Malaysia to allow crypto exchanges to list tokens independently from 2026

Malaysia will allow crypto exchanges to independently list digital tokens starting in 2026, marking a major overhaul from the current regulator-led approval system.

Speaking at the Finternet 2025 Asia Digital Finance Summit, Wong Huei Ching, Executive Director of Digital Strategy and Innovation at the Securities Commission Malaysia, said the regulator will issue enhanced guidelines next year that will let exchanges list tokens based on their own governance processes rather than requiring case-by-case clearance from the SC.

Currently, cryptocurrencies are subject to a restricted listing process where each token must be reviewed and approved by the commission before it can be traded on any of the country’s six licensed exchanges.

At the moment, the regulator has approved only 19 tokens for trading, including major assets like Bitcoin, Ethereum, and Ripple, as well as others such as Solana, Cardano, and Polkadot.

However, under the updated structure, exchanges that meet the necessary standards will be allowed to evaluate and list tokens on their own, provided they maintain strict internal controls and transparency protocols.

Malaysia’s Securities Commission first proposed the liberalised framework back in July 2025 as part of a larger consultation on modernising digital asset exchange rules.

At the time, the regulator outlined its intent to accelerate token listing timelines, improve investor access, and reduce regulatory bottlenecks. 

It also said that exchanges would be expected to strengthen internal governance and adopt tighter due diligence measures to complement their expanded responsibilities.

The latest reforms are likely coming in response to the rapid growth of Malaysia’s crypto ecosystem. 

Over the past few years, the digital asset industry in the country has seen rising trading volumes, increasing user participation, and greater institutional engagement.

According to official data, total crypto trading volumes jumped from RM5.4 billion in 2023 to RM13.9 billion in 2024.

By 2025, more than 840,000 Malaysians had opened accounts on regulated platforms, and the country now ranks among the top ten globally for crypto ownership.
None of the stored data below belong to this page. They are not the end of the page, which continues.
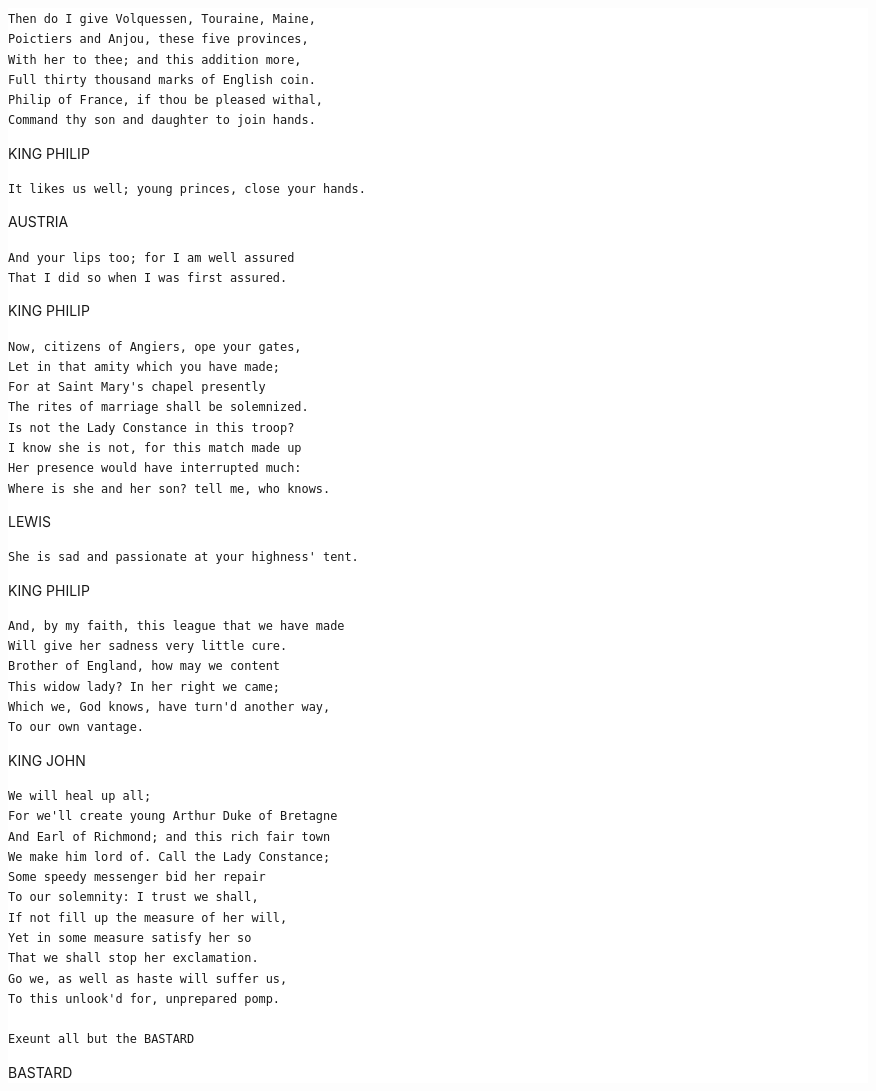     Then do I give Volquessen, Touraine, Maine,
    Poictiers and Anjou, these five provinces,
    With her to thee; and this addition more,
    Full thirty thousand marks of English coin.
    Philip of France, if thou be pleased withal,
    Command thy son and daughter to join hands.

KING PHILIP

    It likes us well; young princes, close your hands.

AUSTRIA

    And your lips too; for I am well assured
    That I did so when I was first assured.

KING PHILIP

    Now, citizens of Angiers, ope your gates,
    Let in that amity which you have made;
    For at Saint Mary's chapel presently
    The rites of marriage shall be solemnized.
    Is not the Lady Constance in this troop?
    I know she is not, for this match made up
    Her presence would have interrupted much:
    Where is she and her son? tell me, who knows.

LEWIS

    She is sad and passionate at your highness' tent.

KING PHILIP

    And, by my faith, this league that we have made
    Will give her sadness very little cure.
    Brother of England, how may we content
    This widow lady? In her right we came;
    Which we, God knows, have turn'd another way,
    To our own vantage.

KING JOHN

    We will heal up all;
    For we'll create young Arthur Duke of Bretagne
    And Earl of Richmond; and this rich fair town
    We make him lord of. Call the Lady Constance;
    Some speedy messenger bid her repair
    To our solemnity: I trust we shall,
    If not fill up the measure of her will,
    Yet in some measure satisfy her so
    That we shall stop her exclamation.
    Go we, as well as haste will suffer us,
    To this unlook'd for, unprepared pomp.

    Exeunt all but the BASTARD

BASTARD

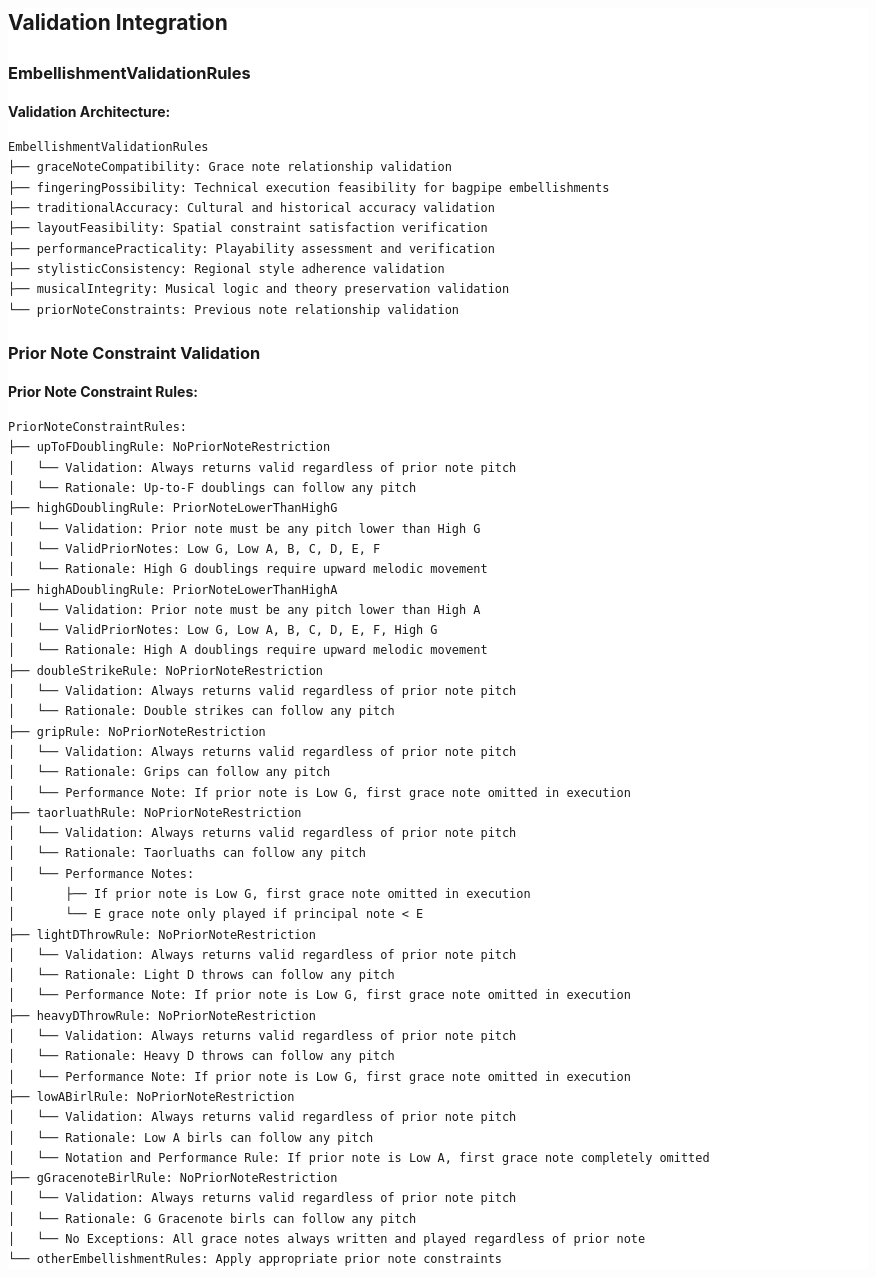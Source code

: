 ## Validation Integration

### EmbellishmentValidationRules

**Validation Architecture:**
```
EmbellishmentValidationRules
├── graceNoteCompatibility: Grace note relationship validation
├── fingeringPossibility: Technical execution feasibility for bagpipe embellishments
├── traditionalAccuracy: Cultural and historical accuracy validation
├── layoutFeasibility: Spatial constraint satisfaction verification
├── performancePracticality: Playability assessment and verification
├── stylisticConsistency: Regional style adherence validation
├── musicalIntegrity: Musical logic and theory preservation validation
└── priorNoteConstraints: Previous note relationship validation
```

### Prior Note Constraint Validation

**Prior Note Constraint Rules:**
```
PriorNoteConstraintRules:
├── upToFDoublingRule: NoPriorNoteRestriction
│   └── Validation: Always returns valid regardless of prior note pitch
│   └── Rationale: Up-to-F doublings can follow any pitch
├── highGDoublingRule: PriorNoteLowerThanHighG
│   └── Validation: Prior note must be any pitch lower than High G
│   └── ValidPriorNotes: Low G, Low A, B, C, D, E, F
│   └── Rationale: High G doublings require upward melodic movement
├── highADoublingRule: PriorNoteLowerThanHighA
│   └── Validation: Prior note must be any pitch lower than High A
│   └── ValidPriorNotes: Low G, Low A, B, C, D, E, F, High G
│   └── Rationale: High A doublings require upward melodic movement
├── doubleStrikeRule: NoPriorNoteRestriction
│   └── Validation: Always returns valid regardless of prior note pitch
│   └── Rationale: Double strikes can follow any pitch
├── gripRule: NoPriorNoteRestriction
│   └── Validation: Always returns valid regardless of prior note pitch
│   └── Rationale: Grips can follow any pitch
│   └── Performance Note: If prior note is Low G, first grace note omitted in execution
├── taorluathRule: NoPriorNoteRestriction
│   └── Validation: Always returns valid regardless of prior note pitch
│   └── Rationale: Taorluaths can follow any pitch
│   └── Performance Notes: 
│       ├── If prior note is Low G, first grace note omitted in execution
│       └── E grace note only played if principal note < E
├── lightDThrowRule: NoPriorNoteRestriction
│   └── Validation: Always returns valid regardless of prior note pitch
│   └── Rationale: Light D throws can follow any pitch
│   └── Performance Note: If prior note is Low G, first grace note omitted in execution
├── heavyDThrowRule: NoPriorNoteRestriction
│   └── Validation: Always returns valid regardless of prior note pitch
│   └── Rationale: Heavy D throws can follow any pitch
│   └── Performance Note: If prior note is Low G, first grace note omitted in execution
├── lowABirlRule: NoPriorNoteRestriction
│   └── Validation: Always returns valid regardless of prior note pitch
│   └── Rationale: Low A birls can follow any pitch
│   └── Notation and Performance Rule: If prior note is Low A, first grace note completely omitted
├── gGracenoteBirlRule: NoPriorNoteRestriction
│   └── Validation: Always returns valid regardless of prior note pitch
│   └── Rationale: G Gracenote birls can follow any pitch
│   └── No Exceptions: All grace notes always written and played regardless of prior note
└── otherEmbellishmentRules: Apply appropriate prior note constraints
```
Crypto regulations across Asia

While Malaysia is moving toward a more flexible regime that allows exchanges to take the lead on token listings, other Asian jurisdictions have not been so open-handed when it comes to such autonomy, largely due to concerns over investor protection and other systemic risks.

For instance, in Hong Kong, the Securities and Futures Commission requires all licensed trading platforms to obtain explicit approval before listing any token for retail investors.

The city also enforces strict custody rules and limits retail access to a small list of large-cap cryptocurrencies like Bitcoin.

Similarly, in Japan, new tokens must first be reviewed and approved by the Japan Virtual and Crypto Assets Exchange Association.

While the country uses a self-regulatory model, the JVCEA holds veto power and places significant emphasis on user protection.

Thailand has maintained a tightly controlled list of approved cryptocurrencies and imposes strong oversight over all licensed entities in the sector.

And South Korea, although exploring cautious liberalisation through pilot programs, continues to enforce a stringent baseline of user protection laws and is moving toward a comprehensive legislative framework.